In the fantasy land of Mystralia, the era of the Mage-King is over. After the last of his line attempted a violent takeover of the kingdom, opposition mages fought back and ended his madness. Despite that act of heroism, mages became in Mystralia persona non grata. They retired to a hidden sanctuary and a non-magical regent ascended the throne. In this world wary of spellcasting lives Zia, a young woman with magic in her blood. When she summons accidentally a fire spell and burns down half her village, she chooses the path of self-exile. On the lonely road out of town she meets a potential magical tutor, who introduces her to the world of spell craft and an ominous threat to the peace and prosperity of Mystralia.

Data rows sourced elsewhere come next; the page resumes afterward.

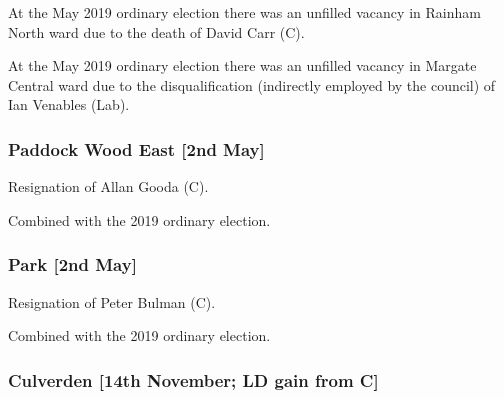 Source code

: \begin{resultsiii}

	At the May 2019 ordinary election there was an unfilled vacancy in Rainham North ward due to the death of David Carr (C).


	At the May 2019 ordinary election there was an unfilled vacancy in Margate Central ward due to the disqualification (indirectly employed by the council) of Ian Venables (Lab).


	\subsubsection*{Paddock Wood East \hspace*{\fill}\nolinebreak[1]%
		\enspace\hspace*{\fill}
		[2nd May]}


	Resignation of Allan Gooda (C).

	Combined with the 2019 ordinary election.

	\subsubsection*{Park \hspace*{\fill}\nolinebreak[1]%
		\enspace\hspace*{\fill}
		[2nd May]}


	Resignation of Peter Bulman (C).

	Combined with the 2019 ordinary election.

	\subsubsection*{Culverden \hspace*{\fill}\nolinebreak[1]%
		\enspace\hspace*{\fill}
		[14th November; LD gain from C]}



\end{resultsiii}
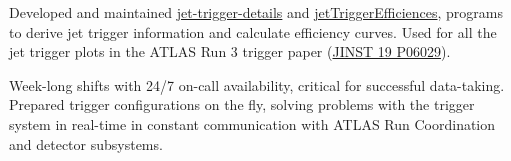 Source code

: 
\begin{cventries}
    {Developed and maintained \href{https://gitlab.cern.ch/atlas-trigger/jet/jet-trigger-details}{jet-trigger-details} and \href{https://gitlab.cern.ch/atlas-trigger/jet/jetTriggerEfficiencies/-/tree/R22-master}{jetTriggerEfficiences}, programs to derive jet trigger information and calculate efficiency curves. Used for all the jet trigger plots in the ATLAS Run 3 trigger paper (\href{https://doi.org/10.1088/1748-0221/19/06/P06029}{JINST 19 P06029}).}

    {Week-long shifts with 24/7 on-call availability, critical for successful data-taking. Prepared trigger configurations on the fly, solving problems with the trigger system in real-time in constant communication with ATLAS Run Coordination and detector subsystems.}


\end{cventries}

While the premise in Mages of Mystralia is interesting, its storytelling is weirdly stunted. Dialogue is wooden and stilted, intriguing characters and sub-plots are introduced and then forgotten, revelations arrive with little fanfare, and the whole plot ends abruptly. There's one small bit that, while unimportant in the grand scheme of things, is emblematic of the wasted narrative potential of the game. As Zia is searching for four elemental sages, a wise mage tells her she must overcome her "shame," i.e. fire, which began her exile. Yet Zia marches to the Lava Grotto unimpeded and meets the fire mage in the same way she meets the mages of air, earth, and water. There's no catharsis, no payoff whatsoever.

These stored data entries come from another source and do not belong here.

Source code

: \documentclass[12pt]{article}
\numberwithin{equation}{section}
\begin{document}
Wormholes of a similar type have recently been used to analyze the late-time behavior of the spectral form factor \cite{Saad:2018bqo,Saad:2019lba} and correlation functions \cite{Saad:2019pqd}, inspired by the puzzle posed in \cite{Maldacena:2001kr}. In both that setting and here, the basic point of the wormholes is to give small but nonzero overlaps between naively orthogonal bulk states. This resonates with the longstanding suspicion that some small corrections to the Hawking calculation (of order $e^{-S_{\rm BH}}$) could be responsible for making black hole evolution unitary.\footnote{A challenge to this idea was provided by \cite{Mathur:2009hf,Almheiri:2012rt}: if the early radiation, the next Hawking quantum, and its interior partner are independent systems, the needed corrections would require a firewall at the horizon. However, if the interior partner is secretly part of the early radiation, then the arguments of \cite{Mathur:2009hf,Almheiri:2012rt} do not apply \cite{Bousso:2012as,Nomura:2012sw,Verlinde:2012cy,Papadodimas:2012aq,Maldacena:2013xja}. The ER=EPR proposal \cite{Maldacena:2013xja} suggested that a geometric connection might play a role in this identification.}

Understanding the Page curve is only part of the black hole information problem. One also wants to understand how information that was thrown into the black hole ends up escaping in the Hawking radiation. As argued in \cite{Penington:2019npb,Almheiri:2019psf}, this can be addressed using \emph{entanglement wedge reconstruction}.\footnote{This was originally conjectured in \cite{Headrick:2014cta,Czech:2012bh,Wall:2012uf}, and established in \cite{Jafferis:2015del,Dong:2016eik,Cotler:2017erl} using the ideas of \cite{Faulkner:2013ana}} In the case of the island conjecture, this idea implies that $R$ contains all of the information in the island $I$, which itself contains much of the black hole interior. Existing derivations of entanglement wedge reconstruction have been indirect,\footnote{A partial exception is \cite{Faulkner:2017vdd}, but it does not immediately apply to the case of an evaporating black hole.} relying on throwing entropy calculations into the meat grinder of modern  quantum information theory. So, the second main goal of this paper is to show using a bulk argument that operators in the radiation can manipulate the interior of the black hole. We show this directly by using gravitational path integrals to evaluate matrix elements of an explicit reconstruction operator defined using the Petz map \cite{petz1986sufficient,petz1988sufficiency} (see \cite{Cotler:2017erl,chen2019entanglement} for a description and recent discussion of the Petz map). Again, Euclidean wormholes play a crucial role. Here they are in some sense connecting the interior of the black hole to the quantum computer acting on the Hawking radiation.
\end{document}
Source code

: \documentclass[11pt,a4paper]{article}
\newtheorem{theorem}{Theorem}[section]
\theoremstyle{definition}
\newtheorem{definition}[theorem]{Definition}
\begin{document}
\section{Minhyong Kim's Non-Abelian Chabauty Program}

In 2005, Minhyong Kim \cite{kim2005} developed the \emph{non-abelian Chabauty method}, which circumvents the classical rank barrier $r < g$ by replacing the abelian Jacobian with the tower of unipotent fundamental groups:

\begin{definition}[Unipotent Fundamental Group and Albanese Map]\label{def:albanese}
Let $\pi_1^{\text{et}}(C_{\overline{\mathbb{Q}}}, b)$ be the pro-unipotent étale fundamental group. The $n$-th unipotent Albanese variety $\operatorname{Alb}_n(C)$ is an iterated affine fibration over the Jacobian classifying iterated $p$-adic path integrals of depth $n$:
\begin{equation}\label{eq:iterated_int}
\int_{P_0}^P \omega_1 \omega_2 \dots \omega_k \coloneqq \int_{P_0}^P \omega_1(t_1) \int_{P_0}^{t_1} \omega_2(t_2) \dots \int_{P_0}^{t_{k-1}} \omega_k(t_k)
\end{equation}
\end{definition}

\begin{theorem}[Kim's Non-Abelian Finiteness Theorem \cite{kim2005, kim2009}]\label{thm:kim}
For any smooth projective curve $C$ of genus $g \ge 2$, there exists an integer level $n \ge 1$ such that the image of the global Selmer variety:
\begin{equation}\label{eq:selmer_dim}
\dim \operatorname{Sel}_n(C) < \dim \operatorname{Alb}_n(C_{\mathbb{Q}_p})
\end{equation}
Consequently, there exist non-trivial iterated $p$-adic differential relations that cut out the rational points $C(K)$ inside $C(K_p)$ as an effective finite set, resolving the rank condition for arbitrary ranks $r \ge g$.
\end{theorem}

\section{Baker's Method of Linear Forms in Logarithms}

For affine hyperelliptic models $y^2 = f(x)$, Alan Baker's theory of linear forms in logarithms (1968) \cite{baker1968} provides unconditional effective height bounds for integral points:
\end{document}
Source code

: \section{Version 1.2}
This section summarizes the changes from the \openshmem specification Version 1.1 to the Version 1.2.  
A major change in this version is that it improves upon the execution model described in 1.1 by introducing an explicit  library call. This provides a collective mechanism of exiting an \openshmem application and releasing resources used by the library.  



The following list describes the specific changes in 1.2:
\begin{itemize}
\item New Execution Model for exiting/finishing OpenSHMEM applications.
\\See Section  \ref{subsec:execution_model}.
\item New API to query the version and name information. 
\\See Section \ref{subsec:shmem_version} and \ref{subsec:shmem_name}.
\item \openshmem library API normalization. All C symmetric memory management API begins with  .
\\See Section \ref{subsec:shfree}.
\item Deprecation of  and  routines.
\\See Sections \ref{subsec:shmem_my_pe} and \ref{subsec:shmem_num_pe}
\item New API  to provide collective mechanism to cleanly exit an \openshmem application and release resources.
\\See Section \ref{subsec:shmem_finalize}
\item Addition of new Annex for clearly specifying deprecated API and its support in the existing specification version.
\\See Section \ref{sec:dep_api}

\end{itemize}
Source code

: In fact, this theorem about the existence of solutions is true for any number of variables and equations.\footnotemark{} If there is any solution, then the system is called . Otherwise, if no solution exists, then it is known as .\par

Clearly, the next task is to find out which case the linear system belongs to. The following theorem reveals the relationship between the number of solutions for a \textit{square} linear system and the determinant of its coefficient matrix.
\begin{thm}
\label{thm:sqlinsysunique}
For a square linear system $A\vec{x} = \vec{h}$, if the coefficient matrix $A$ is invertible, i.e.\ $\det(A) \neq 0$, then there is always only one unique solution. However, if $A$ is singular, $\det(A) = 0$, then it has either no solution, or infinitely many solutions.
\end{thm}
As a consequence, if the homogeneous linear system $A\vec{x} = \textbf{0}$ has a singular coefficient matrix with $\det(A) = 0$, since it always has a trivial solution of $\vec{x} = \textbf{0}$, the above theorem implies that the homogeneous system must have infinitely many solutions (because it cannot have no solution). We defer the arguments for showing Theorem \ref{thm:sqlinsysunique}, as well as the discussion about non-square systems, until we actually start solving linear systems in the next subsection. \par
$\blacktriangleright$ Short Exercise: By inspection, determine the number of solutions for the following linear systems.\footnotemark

The gameplay loop of Mages of Mystralia comes out better, although it too is uneven. Essentially, this is a Zelda-like game, where Zia moves across an interconnected high-fantasy landscape dotted with towns, dungeons, and quest-givers. While overworld exploration, complete with in-need NPCs and lots of hidden treasure, is a big part of the experience, dungeons are the real attraction here. Each has a series of real-time battles with underlings, several environmental puzzles to solve, an end boss, and an over-arching theme—Mystral Woods is a swampy, overgrown jungle with a fierce living tree guarding its exit, Sky Temple is a snowbound summit filled with frozen skeletons and totems spitting ice-cold air, etc.
This works fine, in the Zelda tradition. A few of the bosses are challenging, some of the puzzles are clever, and a couple of the side quests are worth the effort. It's all very fine. In a world with so many inspired, ingenious action-adventure games, however, fine doesn't stand out. Mundane fetch quests, tired puzzle rooms, and samey skirmishes with goblins are not enough to elevate this title. In the end Mages of Mystralia embraces safe, reliable boilerplate game design. It's palatable, yes, but unspectacular.

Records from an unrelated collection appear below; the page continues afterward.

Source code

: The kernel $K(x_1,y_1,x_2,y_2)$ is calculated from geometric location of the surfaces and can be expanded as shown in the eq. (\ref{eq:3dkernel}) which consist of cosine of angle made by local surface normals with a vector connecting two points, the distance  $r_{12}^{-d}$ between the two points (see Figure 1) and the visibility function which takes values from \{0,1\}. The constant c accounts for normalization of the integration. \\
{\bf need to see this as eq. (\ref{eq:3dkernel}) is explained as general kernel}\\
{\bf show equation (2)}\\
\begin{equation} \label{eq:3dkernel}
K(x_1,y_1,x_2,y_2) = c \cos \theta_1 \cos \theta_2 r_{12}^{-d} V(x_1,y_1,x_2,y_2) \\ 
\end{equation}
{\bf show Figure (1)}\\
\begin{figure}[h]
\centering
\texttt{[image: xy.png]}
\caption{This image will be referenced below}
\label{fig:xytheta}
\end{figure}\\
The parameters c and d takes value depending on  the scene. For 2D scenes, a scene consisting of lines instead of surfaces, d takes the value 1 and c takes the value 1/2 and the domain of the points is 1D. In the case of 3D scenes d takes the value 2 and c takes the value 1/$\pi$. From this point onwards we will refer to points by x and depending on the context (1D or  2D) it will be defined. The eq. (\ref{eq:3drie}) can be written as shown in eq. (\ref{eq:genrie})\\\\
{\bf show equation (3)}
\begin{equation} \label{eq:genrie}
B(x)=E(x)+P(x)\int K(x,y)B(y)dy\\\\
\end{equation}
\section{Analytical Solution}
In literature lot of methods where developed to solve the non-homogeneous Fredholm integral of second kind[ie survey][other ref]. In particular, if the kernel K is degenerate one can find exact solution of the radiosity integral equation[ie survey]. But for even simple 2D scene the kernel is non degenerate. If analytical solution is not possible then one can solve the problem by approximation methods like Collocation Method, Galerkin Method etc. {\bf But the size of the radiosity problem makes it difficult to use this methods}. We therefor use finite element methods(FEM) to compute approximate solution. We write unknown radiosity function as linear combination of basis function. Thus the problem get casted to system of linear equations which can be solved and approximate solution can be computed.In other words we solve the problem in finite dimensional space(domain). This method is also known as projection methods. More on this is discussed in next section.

What is spectacular is its brave spellcrafting system, whereby players invent totally original spells by adding and subtracting behaviors, augments, and triggers. Zia owns four types of spells, from which she can form several variants. There's Immedi, a melee spell; Actus, a projectile spell; Creo, an area-of-effect spell; and Ego, a spell that modifies Zia herself in some way. Set Creo to "ice" and Zia will lay down a tile of frozen water. Add the behavior "move" and the tile will shoot forward, creating a frozen bridge. Set Ego to "ice," and summon an ice shield that can reflect light—essential in a late-game mine dungeon. Alternatively, set Ego to "earth" and "duplicate" and Zia can set down solid stone versions of herself, to weigh down pressure triggers. This spellcrafting framework is, far and away, the brightest part of the game.
Content-wise, a no-frills run-through of Mages of Mystralia will take roughly eight hours, but there is much more to do beyond that. There are many side-quests, hidden wands (some of which enhance certain elemental specialties), purple soul beads that level up Zia's health and magic meters, and a wave-based goblin-infested gauntlet with special prizes.
Graphically, Mages of Mystralia is rather feeble. Built in Unity, and featuring many flat, low-texture models and harsh lighting, it doesn't look great on Switch—whether on the portable screen or on a TV monitor. The storybook aesthetic helps cover up some of this, though. Music is a different story. Antoine Vachon does some remarkable and beautiful work here. "Mystral Woods," with its aggressive strings, and Water Quarry, with its lonely, icy piano notes, are two of the best tracks.
There are moments in Mages of Mystralia where it feels like the game is ready for greatness. Its fantasy world is interesting, its music enchanting, and its spellcrafting system a revelation. Most of the time, unfortunately, it's satisfied with being safe, familiar, and unambitious. A sequel, building upon the game's promise—"become a spellmaster"—and boasting more lively puzzles, dungeons, and bosses, could be something special.